Failing South Carolina's Teachers

One glimmer of hope in an otherwise dismal 2023-24 legislative session has been an attempt to address the critical shortage of teachers in South Carolina. 


According to the Center for Educator Recruitment, Retention and Advancement, school districts reported 1,613 open positions at the start of the academic year, an increase of nine percent from last year.  By February of this year, another 924 teachers had left their classrooms.


Low salaries are one important reason for the shortage.  In recent years, the average salary of South Carolina teachers has consistently ranked in the bottom third nationwide.  Data for the 2022-23 school year indicate that the average salary for a South Carolina teacher is $57,778, placing the state 35th nationally.

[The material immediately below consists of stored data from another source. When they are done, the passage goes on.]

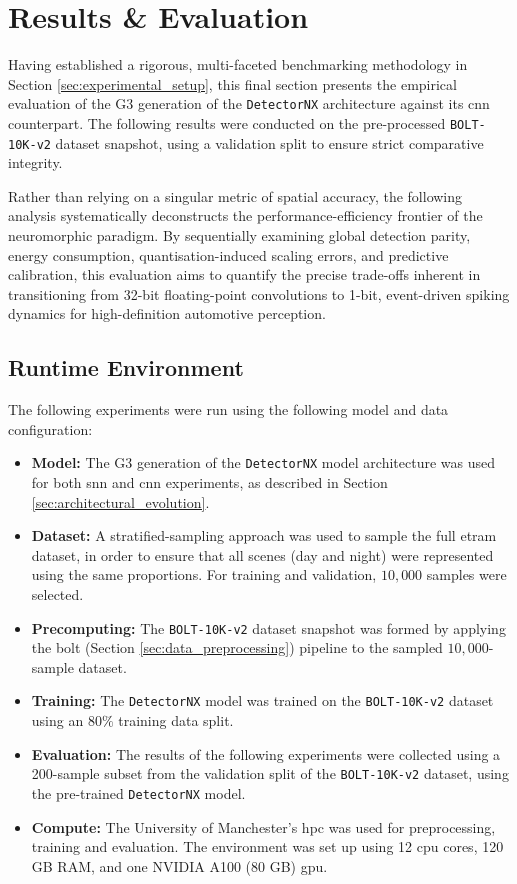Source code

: \section{Results \& Evaluation}
\label{sec:results_evaluation}

Having established a rigorous, multi-faceted benchmarking methodology in Section \ref{sec:experimental_setup},
this final section presents the empirical evaluation of the G3 generation of the \texttt{DetectorNX} architecture against its \gls{cnn} counterpart.
The following results were conducted on the pre-processed \texttt{BOLT-10K-v2} dataset snapshot, using a validation split to ensure strict comparative integrity.

Rather than relying on a singular metric of spatial accuracy, the following analysis systematically deconstructs the performance-efficiency frontier of the neuromorphic paradigm.
By sequentially examining global detection parity, energy consumption, quantisation-induced scaling errors, and predictive calibration, 
this evaluation aims to quantify the precise trade-offs inherent in transitioning from 32-bit floating-point convolutions to 1-bit, 
event-driven spiking dynamics for high-definition automotive perception.

\subsection*{Runtime Environment}
\label{subsec:runtime_environment}
The following experiments were run using the following model and data configuration:

\begin{itemize}
    \item \textbf{Model:} The G3 generation of the \texttt{DetectorNX} model architecture was used for both \gls{snn} and \gls{cnn} experiments, as described in Section \ref{sec:architectural_evolution}.
    \item \textbf{Dataset:} A stratified-sampling approach was used to sample the full \gls{etram} dataset, in order to ensure that all scenes (day and night) were represented using the same proportions. For training and validation, $10,000$ samples were selected.
    \item \textbf{Precomputing:} The \texttt{BOLT-10K-v2} dataset snapshot was formed by applying the \gls{bolt} (Section \ref{sec:data_preprocessing}) pipeline to the sampled $10,000$-sample dataset.
    \item \textbf{Training:} The \texttt{DetectorNX} model was trained on the \texttt{BOLT-10K-v2} dataset using an $80\%$ training data split.
    \item \textbf{Evaluation:} The results of the following experiments were collected using a 200-sample subset from the validation split of the \texttt{BOLT-10K-v2} dataset, using the pre-trained \texttt{DetectorNX} model.
    \item \textbf{Compute:} The University of Manchester's \gls{hpc} was used for preprocessing, training and evaluation. The environment was set up using 12 \gls{cpu} cores, 120 GB RAM, and one NVIDIA A100 (80 GB) \gls{gpu}.
\end{itemize}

To address this, Democrat Wendell Gilliard (AD 111) proposed H. 4631 that would have raised minimum salaries for starting teachers to $70,000.  Veteran teachers would have earned at least $75,000.  These increases, however, were a bridge too far for the Republican super-majority, and Gilliard's bill failed to move out of committee.


However, the state budget for FY 2024-25 (not yet finalized at this writing) specifies a minimum annual salary for teachers of $47,000, a baby step toward Governor Henry McMaster's stated goal of $50,000 by 2026.


Two other bills meant to improve the status of teachers almost made it to the finish line, but not quite.  Democrats generally support them both, as does the conservative Palmetto Promise Institute, a think tank that is an incubator for much Republican legislation.


S. 305 would have provided new teachers with a year of experience credit for each year of full-time employment in an area relevant to their subject.  Because minimum salaries for teachers are based on the number of years of teaching experience only, new teachers with experience credit could start at a higher entry salary.  This change would bring "real world experience" into the classroom, as the Palmetto Promise Institute noted, and it would make the teaching field more attractive to professionals outside K-12 education.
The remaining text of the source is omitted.